The first time Erik had met Charles, the mutant had been a toddler, a fragile, small child of too-big eyes with a too-sharp mind. Erik had recently broken free of Shaw, and he was a mass of seething rage to great to know direction. He’d dragged himself to the nearest Usiku agent he’d been able to find through the folds of the dimensions, and collapsed in their doorstep a beggar. 

It had been midnight. 

As Brian Xavier bent down and unceremoniously gathered Erik’s wasted husk into his arms, lifting him, Sharon had asked gentle questions. She needed to know who he was and how to help him. But Erik, mind half-gone with pain and imprisonment, sliding slowly into madness in a steep downwards glide finding no hand-holds, had been unable to do anything but stare at the vein in her neck. 
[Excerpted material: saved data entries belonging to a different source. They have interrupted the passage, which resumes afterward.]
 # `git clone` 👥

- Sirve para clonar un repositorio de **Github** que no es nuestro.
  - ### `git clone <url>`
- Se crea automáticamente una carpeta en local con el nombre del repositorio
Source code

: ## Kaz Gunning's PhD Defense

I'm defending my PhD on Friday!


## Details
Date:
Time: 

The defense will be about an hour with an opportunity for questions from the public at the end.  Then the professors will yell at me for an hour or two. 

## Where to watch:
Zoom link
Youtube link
“He’s a vampyr,” a small little voice had answered. Erik had allowed his head to roll to the side. 

A small toddler-child, skin pale and eyes vivid blue in the darkness of the hall. 

The Xaviers had made the necessary preparations, and soon Erik found himself in a light-tight vault, fed with fresh blood. The memory was a blur, and Erik hated not remembering, but he knew Brian had stayed with him the long night, a steady calm presence in the corner of the vault with a book. 
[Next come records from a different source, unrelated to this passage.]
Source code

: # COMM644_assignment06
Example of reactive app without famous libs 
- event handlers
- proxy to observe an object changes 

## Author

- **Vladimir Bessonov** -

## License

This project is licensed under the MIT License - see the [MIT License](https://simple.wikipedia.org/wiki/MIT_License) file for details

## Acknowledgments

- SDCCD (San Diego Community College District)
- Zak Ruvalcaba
Erik had woken the next night, somewhat better, to find the toddler-child standing at his bedside, looking curiously at his hand. Surely it made quite an impression; Erik had been skin sticking to bone, a skeleton with fever-bright eyes and the jaws of a wolf, exquisitely out of control. 
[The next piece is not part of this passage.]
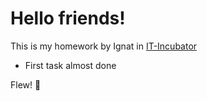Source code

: # Hello friends!


This is my homework by Ignat in [IT-Incubator](https://it-incubator.ru/ru/)

- First task almost done

Flew! 🚀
He’d moved his hands, and the boy had looked up, blue eyes too sharp by half. 

“Fear not, little one,” Erik had managed, his human tongue slow. 

“I’m not scared,” the child had replied, and wrapped his small warm fingers around the skeleton-thin hand. 

And so Erik had waited, for Charles to grow. For Charles to _want_. 

He waits now like he’s always waiting. Charles will come to him, he knows. 

Sure enough, moments later, Charles steps into the sitting room, dressed in a shirt and jeans and looking oddly young for it. Charles has, of course, given up all semblance of a normal human life; even if Erik did not insist he drink his blood he would live longer than any mortal just because he is bonded to Erik. He has not yet come to the full shape of his adulthood; he is thin and slender, not quite settled into his broad shoulders and strong bones. 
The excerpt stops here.